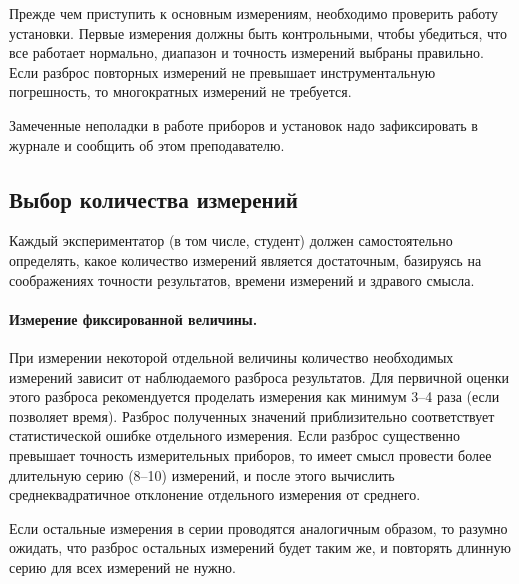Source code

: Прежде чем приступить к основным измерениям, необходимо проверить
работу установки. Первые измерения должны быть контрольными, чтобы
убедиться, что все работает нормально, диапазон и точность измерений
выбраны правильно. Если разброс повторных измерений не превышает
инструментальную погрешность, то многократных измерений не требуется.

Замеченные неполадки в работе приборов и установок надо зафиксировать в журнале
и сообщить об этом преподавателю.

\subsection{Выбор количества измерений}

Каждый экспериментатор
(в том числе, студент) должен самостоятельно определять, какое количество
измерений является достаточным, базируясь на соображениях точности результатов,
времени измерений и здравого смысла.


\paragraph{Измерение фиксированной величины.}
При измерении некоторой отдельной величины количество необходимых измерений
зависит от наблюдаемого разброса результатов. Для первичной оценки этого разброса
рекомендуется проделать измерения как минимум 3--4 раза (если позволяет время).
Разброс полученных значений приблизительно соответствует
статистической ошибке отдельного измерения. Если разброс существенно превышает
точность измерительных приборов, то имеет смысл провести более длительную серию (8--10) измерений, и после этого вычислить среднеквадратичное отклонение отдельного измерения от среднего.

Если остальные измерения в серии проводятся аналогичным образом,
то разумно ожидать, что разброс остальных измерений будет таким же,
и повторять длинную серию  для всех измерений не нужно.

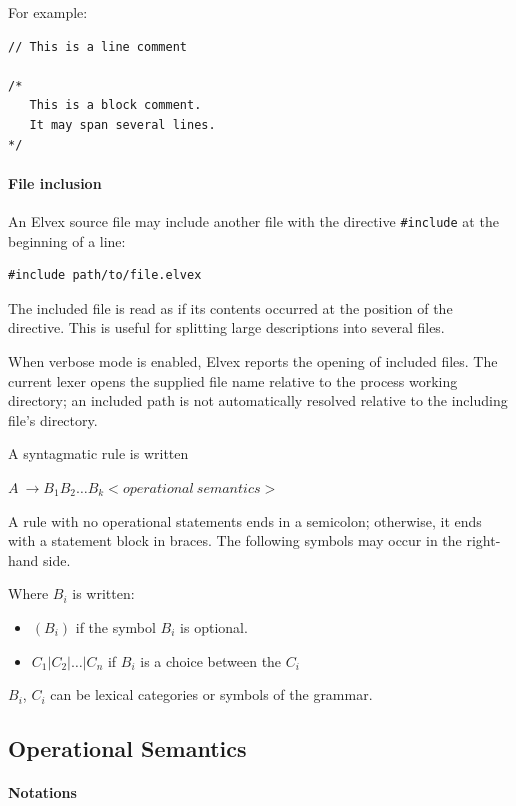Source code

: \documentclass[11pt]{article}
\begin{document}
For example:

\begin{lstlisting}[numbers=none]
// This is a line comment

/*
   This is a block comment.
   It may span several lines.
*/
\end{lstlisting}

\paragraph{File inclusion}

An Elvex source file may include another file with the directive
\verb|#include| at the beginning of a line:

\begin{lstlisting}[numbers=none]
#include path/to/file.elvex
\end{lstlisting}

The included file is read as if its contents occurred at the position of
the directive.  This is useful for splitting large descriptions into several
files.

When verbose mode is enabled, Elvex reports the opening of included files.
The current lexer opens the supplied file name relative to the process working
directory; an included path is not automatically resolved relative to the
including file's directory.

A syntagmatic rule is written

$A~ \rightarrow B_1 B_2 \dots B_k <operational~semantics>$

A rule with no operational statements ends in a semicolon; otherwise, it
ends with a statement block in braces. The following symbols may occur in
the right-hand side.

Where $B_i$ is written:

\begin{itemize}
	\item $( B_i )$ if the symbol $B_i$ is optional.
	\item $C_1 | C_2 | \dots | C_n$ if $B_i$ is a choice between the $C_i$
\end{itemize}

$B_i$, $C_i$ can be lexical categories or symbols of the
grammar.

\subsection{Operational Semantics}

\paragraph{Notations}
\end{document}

================

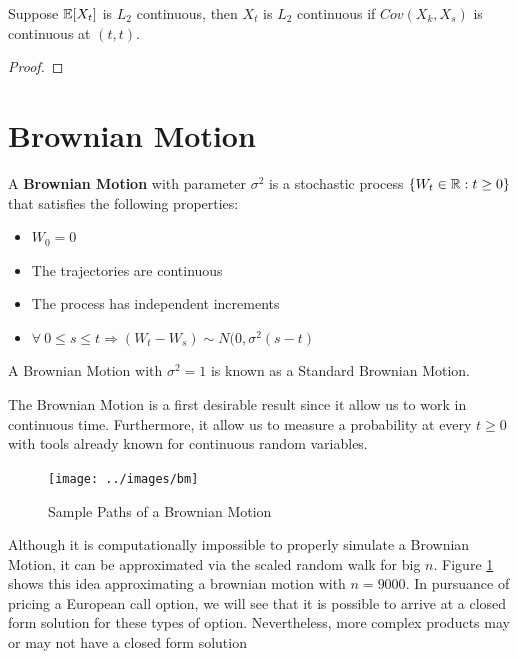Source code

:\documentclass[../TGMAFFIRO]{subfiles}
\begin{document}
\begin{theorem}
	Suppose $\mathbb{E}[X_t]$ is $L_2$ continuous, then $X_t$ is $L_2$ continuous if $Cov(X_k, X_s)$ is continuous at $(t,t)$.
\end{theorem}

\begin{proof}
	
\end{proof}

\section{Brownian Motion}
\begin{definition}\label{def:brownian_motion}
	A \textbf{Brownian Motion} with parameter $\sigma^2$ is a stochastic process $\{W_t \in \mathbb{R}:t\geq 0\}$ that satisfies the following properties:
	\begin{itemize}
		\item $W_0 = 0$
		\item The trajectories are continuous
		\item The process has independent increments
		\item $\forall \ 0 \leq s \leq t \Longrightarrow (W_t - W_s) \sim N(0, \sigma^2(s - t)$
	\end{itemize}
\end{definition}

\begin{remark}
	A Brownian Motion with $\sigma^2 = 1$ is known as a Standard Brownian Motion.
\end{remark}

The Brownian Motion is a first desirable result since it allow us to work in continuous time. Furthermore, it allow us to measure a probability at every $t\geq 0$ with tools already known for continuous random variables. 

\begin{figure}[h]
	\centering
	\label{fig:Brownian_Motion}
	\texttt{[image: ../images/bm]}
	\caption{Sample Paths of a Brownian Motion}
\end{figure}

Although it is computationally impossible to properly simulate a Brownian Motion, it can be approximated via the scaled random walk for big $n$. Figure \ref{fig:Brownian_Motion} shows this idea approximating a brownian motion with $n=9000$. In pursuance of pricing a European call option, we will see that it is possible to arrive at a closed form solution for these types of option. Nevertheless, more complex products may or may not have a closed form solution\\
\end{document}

================

(What to work on):
Would you copy out exactly the lines above that start at the one containing "including file's directory." and end at the one containing "symbol $B_i$ is optional.", inclusive?

(Finished task):
including file's directory.

A syntagmatic rule is written

$A~ \rightarrow B_1 B_2 \dots B_k <operational~semantics>$

A rule with no operational statements ends in a semicolon; otherwise, it
ends with a statement block in braces. The following symbols may occur in
the right-hand side.

Where $B_i$ is written:

\begin{itemize}
	\item $( B_i )$ if the symbol $B_i$ is optional.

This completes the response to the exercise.